[Dataset entries]
————

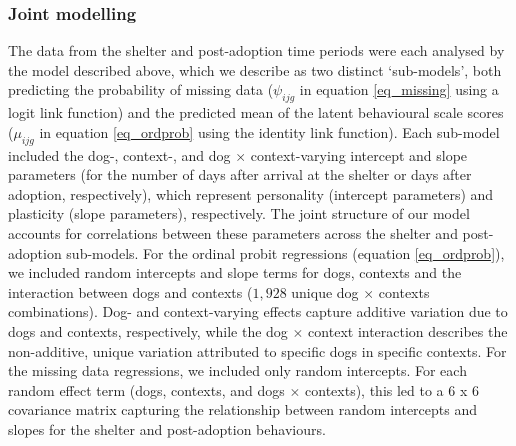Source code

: \documentclass[fleqn,10pt]{wlscirep}
\begin{document}
\subsubsection*{Joint modelling}
The data from the shelter and post-adoption time periods were each analysed by the model described above, which we describe as two distinct `sub-models', both predicting the probability of missing data ($\psi_{ijg}$ in equation \ref{eq_missing} using a logit link function) and the predicted mean of the latent behavioural scale scores ($\mu_{ijg}$ in equation \ref{eq_ordprob} using the identity link function). Each sub-model included the dog-, context-, and dog $\times$ context-varying intercept and slope parameters (for the number of days after arrival at the shelter or days after adoption, respectively), which represent personality (intercept parameters) and plasticity (slope parameters), respectively.  The joint structure of our model accounts for correlations between these parameters across the shelter and post-adoption sub-models. For the ordinal probit regressions (equation \ref{eq_ordprob}), we included random intercepts and slope terms for dogs, contexts and the interaction between dogs and contexts ($1,928$ unique dog $\times$ contexts combinations). Dog- and context-varying effects capture additive variation due to dogs and contexts, respectively, while the dog $\times$ context interaction describes the non-additive, unique variation attributed to specific dogs in specific contexts. For the missing data regressions, we included only random intercepts. For each random effect term (dogs, contexts, and dogs $\times$ contexts), this led to a 6 x 6 covariance matrix capturing the relationship between random intercepts and slopes for the shelter and post-adoption behaviours.
\end{document}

————

Action item | All entries above, minus the pictures, should be repeated exactly.

Answer area |
Source code

: \documentclass[fleqn,10pt]{wlscirep}
\begin{document}
\subsubsection*{Joint modelling}
The data from the shelter and post-adoption time periods were each analysed by the model described above, which we describe as two distinct `sub-models', both predicting the probability of missing data ($\psi_{ijg}$ in equation \ref{eq_missing} using a logit link function) and the predicted mean of the latent behavioural scale scores ($\mu_{ijg}$ in equation \ref{eq_ordprob} using the identity link function). Each sub-model included the dog-, context-, and dog $\times$ context-varying intercept and slope parameters (for the number of days after arrival at the shelter or days after adoption, respectively), which represent personality (intercept parameters) and plasticity (slope parameters), respectively.  The joint structure of our model accounts for correlations between these parameters across the shelter and post-adoption sub-models. For the ordinal probit regressions (equation \ref{eq_ordprob}), we included random intercepts and slope terms for dogs, contexts and the interaction between dogs and contexts ($1,928$ unique dog $\times$ contexts combinations). Dog- and context-varying effects capture additive variation due to dogs and contexts, respectively, while the dog $\times$ context interaction describes the non-additive, unique variation attributed to specific dogs in specific contexts. For the missing data regressions, we included only random intercepts. For each random effect term (dogs, contexts, and dogs $\times$ contexts), this led to a 6 x 6 covariance matrix capturing the relationship between random intercepts and slopes for the shelter and post-adoption behaviours.
\end{document}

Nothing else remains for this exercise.